TASK ITEM => The string "convert" appears in some lines of the entries that follow; copy each such line.
===== DATA SECTION
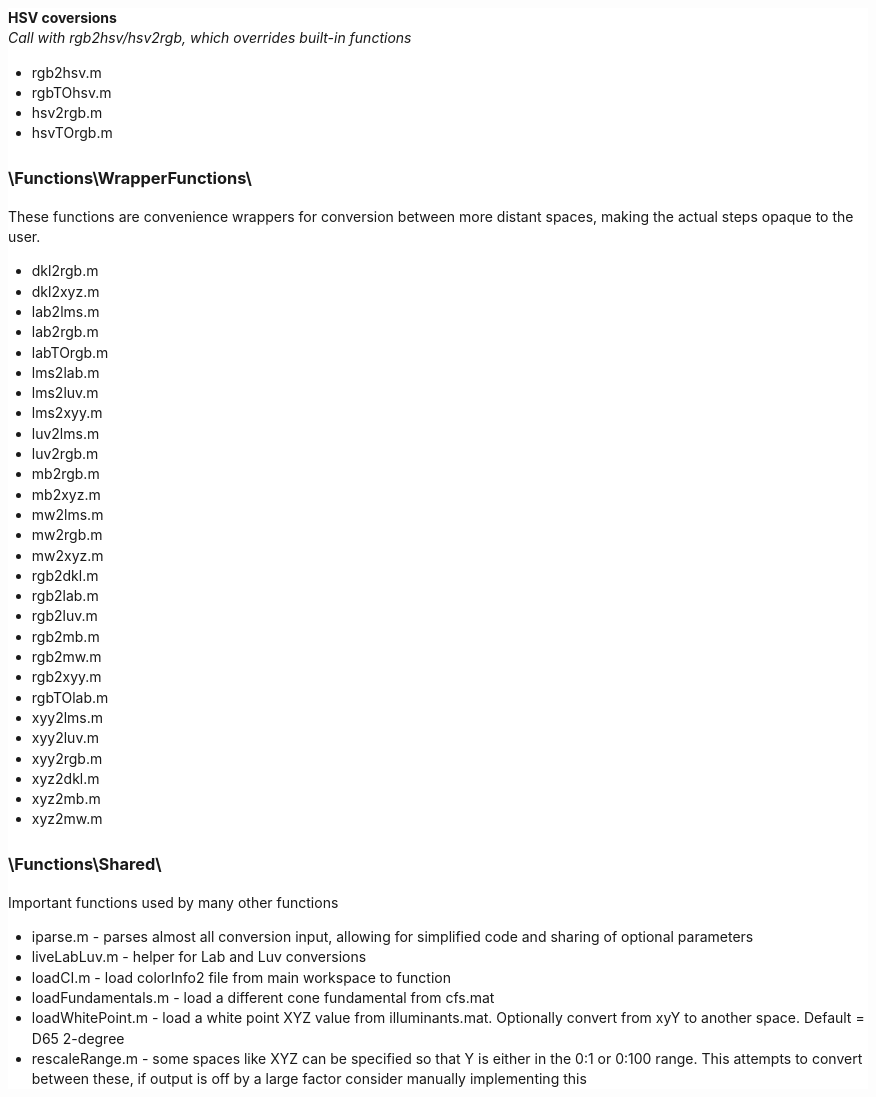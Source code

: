 
**HSV coversions**  
*Call with rgb2hsv/hsv2rgb, which overrides built-in functions*	 
- rgb2hsv.m  
- rgbTOhsv.m  
- hsv2rgb.m  
- hsvTOrgb.m

### \Functions\WrapperFunctions\

These functions are convenience wrappers for conversion between more distant spaces, making the actual steps
opaque to the user.

- dkl2rgb.m  
- dkl2xyz.m  
- lab2lms.m  
- lab2rgb.m  
- labTOrgb.m  
- lms2lab.m  
- lms2luv.m  
- lms2xyy.m  
- luv2lms.m  
- luv2rgb.m  
- mb2rgb.m  
- mb2xyz.m  
- mw2lms.m  
- mw2rgb.m  
- mw2xyz.m  
- rgb2dkl.m  
- rgb2lab.m  
- rgb2luv.m  
- rgb2mb.m  
- rgb2mw.m  
- rgb2xyy.m  
- rgbTOlab.m  
- xyy2lms.m  
- xyy2luv.m  
- xyy2rgb.m  
- xyz2dkl.m  
- xyz2mb.m  
- xyz2mw.m
	
### \Functions\Shared\

Important functions used by many other functions  

- iparse.m - parses almost all conversion input, allowing for simplified code and sharing of optional parameters  
- liveLabLuv.m - helper for Lab and Luv conversions  
- loadCI.m - load colorInfo2 file from main workspace to function  
- loadFundamentals.m - load a different cone fundamental from cfs.mat  
- loadWhitePoint.m - load a white point XYZ value from illuminants.mat. Optionally convert from xyY to another space. Default = D65 2-degree  
- rescaleRange.m - some spaces like XYZ can be specified so that Y is either in the 0:1 or 0:100 range. This attempts to convert between these, if output is off by a large factor consider manually implementing this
==========
TASK ANSWER =>
- loadWhitePoint.m - load a white point XYZ value from illuminants.mat. Optionally convert from xyY to another space. Default = D65 2-degree  
- rescaleRange.m - some spaces like XYZ can be specified so that Y is either in the 0:1 or 0:100 range. This attempts to convert between these, if output is off by a large factor consider manually implementing this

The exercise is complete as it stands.